Task => Would you please give the entries again word for word, with no images in your copy?

Rendered images with source text =>
________
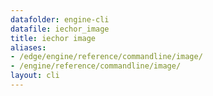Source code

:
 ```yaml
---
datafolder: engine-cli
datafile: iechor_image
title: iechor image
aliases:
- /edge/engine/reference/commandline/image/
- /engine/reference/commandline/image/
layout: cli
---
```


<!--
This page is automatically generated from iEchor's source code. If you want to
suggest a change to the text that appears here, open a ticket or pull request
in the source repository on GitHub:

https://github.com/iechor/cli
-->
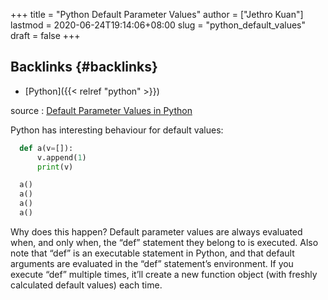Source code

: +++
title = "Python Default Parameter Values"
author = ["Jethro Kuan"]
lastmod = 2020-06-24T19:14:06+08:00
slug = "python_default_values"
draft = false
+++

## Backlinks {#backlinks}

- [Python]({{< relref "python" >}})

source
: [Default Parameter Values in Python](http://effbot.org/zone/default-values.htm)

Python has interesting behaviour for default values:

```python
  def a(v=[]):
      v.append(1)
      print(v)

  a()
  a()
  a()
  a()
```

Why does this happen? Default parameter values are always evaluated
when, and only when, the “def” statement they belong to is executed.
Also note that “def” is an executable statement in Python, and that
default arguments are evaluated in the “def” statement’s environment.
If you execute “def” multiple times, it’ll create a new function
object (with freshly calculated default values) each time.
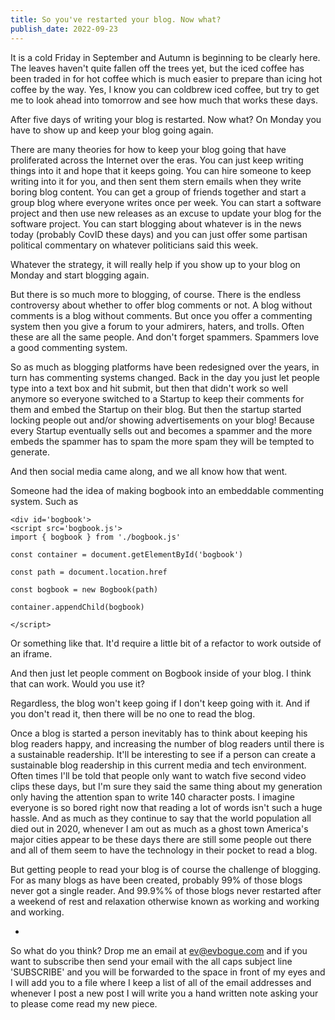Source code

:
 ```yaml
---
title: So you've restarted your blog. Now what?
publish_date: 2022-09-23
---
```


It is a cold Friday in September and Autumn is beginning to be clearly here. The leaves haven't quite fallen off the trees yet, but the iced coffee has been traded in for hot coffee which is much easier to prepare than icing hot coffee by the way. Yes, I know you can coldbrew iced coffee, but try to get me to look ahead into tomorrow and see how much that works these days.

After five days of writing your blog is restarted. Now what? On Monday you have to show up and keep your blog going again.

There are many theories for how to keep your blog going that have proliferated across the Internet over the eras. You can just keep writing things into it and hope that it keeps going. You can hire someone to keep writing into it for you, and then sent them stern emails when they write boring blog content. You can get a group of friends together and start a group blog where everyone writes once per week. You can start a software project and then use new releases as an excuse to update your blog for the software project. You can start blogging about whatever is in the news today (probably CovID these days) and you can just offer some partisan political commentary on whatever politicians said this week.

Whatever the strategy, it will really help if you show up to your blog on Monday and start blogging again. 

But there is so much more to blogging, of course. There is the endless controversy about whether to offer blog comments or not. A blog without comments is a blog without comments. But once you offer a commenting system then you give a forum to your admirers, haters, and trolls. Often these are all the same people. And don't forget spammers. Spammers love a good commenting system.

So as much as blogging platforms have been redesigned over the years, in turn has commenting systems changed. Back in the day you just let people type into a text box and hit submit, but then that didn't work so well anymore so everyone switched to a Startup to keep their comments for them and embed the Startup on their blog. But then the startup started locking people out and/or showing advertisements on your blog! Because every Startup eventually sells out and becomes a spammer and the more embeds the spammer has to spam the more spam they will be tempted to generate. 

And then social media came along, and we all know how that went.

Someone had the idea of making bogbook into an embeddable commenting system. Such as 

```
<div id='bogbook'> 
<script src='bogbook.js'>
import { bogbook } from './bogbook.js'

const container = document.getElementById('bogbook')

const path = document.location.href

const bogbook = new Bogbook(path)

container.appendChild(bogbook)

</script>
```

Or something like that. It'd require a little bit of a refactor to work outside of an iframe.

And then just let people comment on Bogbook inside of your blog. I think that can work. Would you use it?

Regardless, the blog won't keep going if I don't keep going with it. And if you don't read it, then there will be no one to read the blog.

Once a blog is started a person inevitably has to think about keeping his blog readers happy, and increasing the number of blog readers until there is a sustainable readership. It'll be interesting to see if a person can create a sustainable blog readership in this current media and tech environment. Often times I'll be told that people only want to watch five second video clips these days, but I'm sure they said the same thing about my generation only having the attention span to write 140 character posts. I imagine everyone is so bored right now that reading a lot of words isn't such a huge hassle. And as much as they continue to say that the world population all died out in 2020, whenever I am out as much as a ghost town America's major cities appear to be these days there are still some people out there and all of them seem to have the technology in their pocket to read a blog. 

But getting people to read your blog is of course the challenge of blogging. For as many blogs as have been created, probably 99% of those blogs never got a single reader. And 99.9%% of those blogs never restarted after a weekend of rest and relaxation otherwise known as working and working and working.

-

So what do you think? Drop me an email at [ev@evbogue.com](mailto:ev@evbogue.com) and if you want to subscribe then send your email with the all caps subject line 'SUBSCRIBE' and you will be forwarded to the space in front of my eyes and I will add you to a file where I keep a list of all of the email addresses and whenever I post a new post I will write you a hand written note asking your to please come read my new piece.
________
Task output =>
Source code

:
 ```yaml
---
datafolder: engine-cli
datafile: iechor_image
title: iechor image
aliases:
- /edge/engine/reference/commandline/image/
- /engine/reference/commandline/image/
layout: cli
---
```


<!--
This page is automatically generated from iEchor's source code. If you want to
suggest a change to the text that appears here, open a ticket or pull request
in the source repository on GitHub:

https://github.com/iechor/cli
-->
Source code

: +++
title = "Python Default Parameter Values"
author = ["Jethro Kuan"]
lastmod = 2020-06-24T19:14:06+08:00
slug = "python_default_values"
draft = false
+++

## Backlinks {#backlinks}

- [Python]({{< relref "python" >}})

source
: [Default Parameter Values in Python](http://effbot.org/zone/default-values.htm)

Python has interesting behaviour for default values:

```python
  def a(v=[]):
      v.append(1)
      print(v)

  a()
  a()
  a()
  a()
```

Why does this happen? Default parameter values are always evaluated
when, and only when, the “def” statement they belong to is executed.
Also note that “def” is an executable statement in Python, and that
default arguments are evaluated in the “def” statement’s environment.
If you execute “def” multiple times, it’ll create a new function
object (with freshly calculated default values) each time.
Source code

:
 ```yaml
---
title: So you've restarted your blog. Now what?
publish_date: 2022-09-23
---
```


It is a cold Friday in September and Autumn is beginning to be clearly here. The leaves haven't quite fallen off the trees yet, but the iced coffee has been traded in for hot coffee which is much easier to prepare than icing hot coffee by the way. Yes, I know you can coldbrew iced coffee, but try to get me to look ahead into tomorrow and see how much that works these days.

After five days of writing your blog is restarted. Now what? On Monday you have to show up and keep your blog going again.

There are many theories for how to keep your blog going that have proliferated across the Internet over the eras. You can just keep writing things into it and hope that it keeps going. You can hire someone to keep writing into it for you, and then sent them stern emails when they write boring blog content. You can get a group of friends together and start a group blog where everyone writes once per week. You can start a software project and then use new releases as an excuse to update your blog for the software project. You can start blogging about whatever is in the news today (probably CovID these days) and you can just offer some partisan political commentary on whatever politicians said this week.

Whatever the strategy, it will really help if you show up to your blog on Monday and start blogging again. 

But there is so much more to blogging, of course. There is the endless controversy about whether to offer blog comments or not. A blog without comments is a blog without comments. But once you offer a commenting system then you give a forum to your admirers, haters, and trolls. Often these are all the same people. And don't forget spammers. Spammers love a good commenting system.

So as much as blogging platforms have been redesigned over the years, in turn has commenting systems changed. Back in the day you just let people type into a text box and hit submit, but then that didn't work so well anymore so everyone switched to a Startup to keep their comments for them and embed the Startup on their blog. But then the startup started locking people out and/or showing advertisements on your blog! Because every Startup eventually sells out and becomes a spammer and the more embeds the spammer has to spam the more spam they will be tempted to generate. 

And then social media came along, and we all know how that went.

Someone had the idea of making bogbook into an embeddable commenting system. Such as 

```
<div id='bogbook'> 
<script src='bogbook.js'>
import { bogbook } from './bogbook.js'

const container = document.getElementById('bogbook')

const path = document.location.href

const bogbook = new Bogbook(path)

container.appendChild(bogbook)

</script>
```

Or something like that. It'd require a little bit of a refactor to work outside of an iframe.

And then just let people comment on Bogbook inside of your blog. I think that can work. Would you use it?

Regardless, the blog won't keep going if I don't keep going with it. And if you don't read it, then there will be no one to read the blog.

Once a blog is started a person inevitably has to think about keeping his blog readers happy, and increasing the number of blog readers until there is a sustainable readership. It'll be interesting to see if a person can create a sustainable blog readership in this current media and tech environment. Often times I'll be told that people only want to watch five second video clips these days, but I'm sure they said the same thing about my generation only having the attention span to write 140 character posts. I imagine everyone is so bored right now that reading a lot of words isn't such a huge hassle. And as much as they continue to say that the world population all died out in 2020, whenever I am out as much as a ghost town America's major cities appear to be these days there are still some people out there and all of them seem to have the technology in their pocket to read a blog. 

But getting people to read your blog is of course the challenge of blogging. For as many blogs as have been created, probably 99% of those blogs never got a single reader. And 99.9%% of those blogs never restarted after a weekend of rest and relaxation otherwise known as working and working and working.

-

So what do you think? Drop me an email at [ev@evbogue.com](mailto:ev@evbogue.com) and if you want to subscribe then send your email with the all caps subject line 'SUBSCRIBE' and you will be forwarded to the space in front of my eyes and I will add you to a file where I keep a list of all of the email addresses and whenever I post a new post I will write you a hand written note asking your to please come read my new piece.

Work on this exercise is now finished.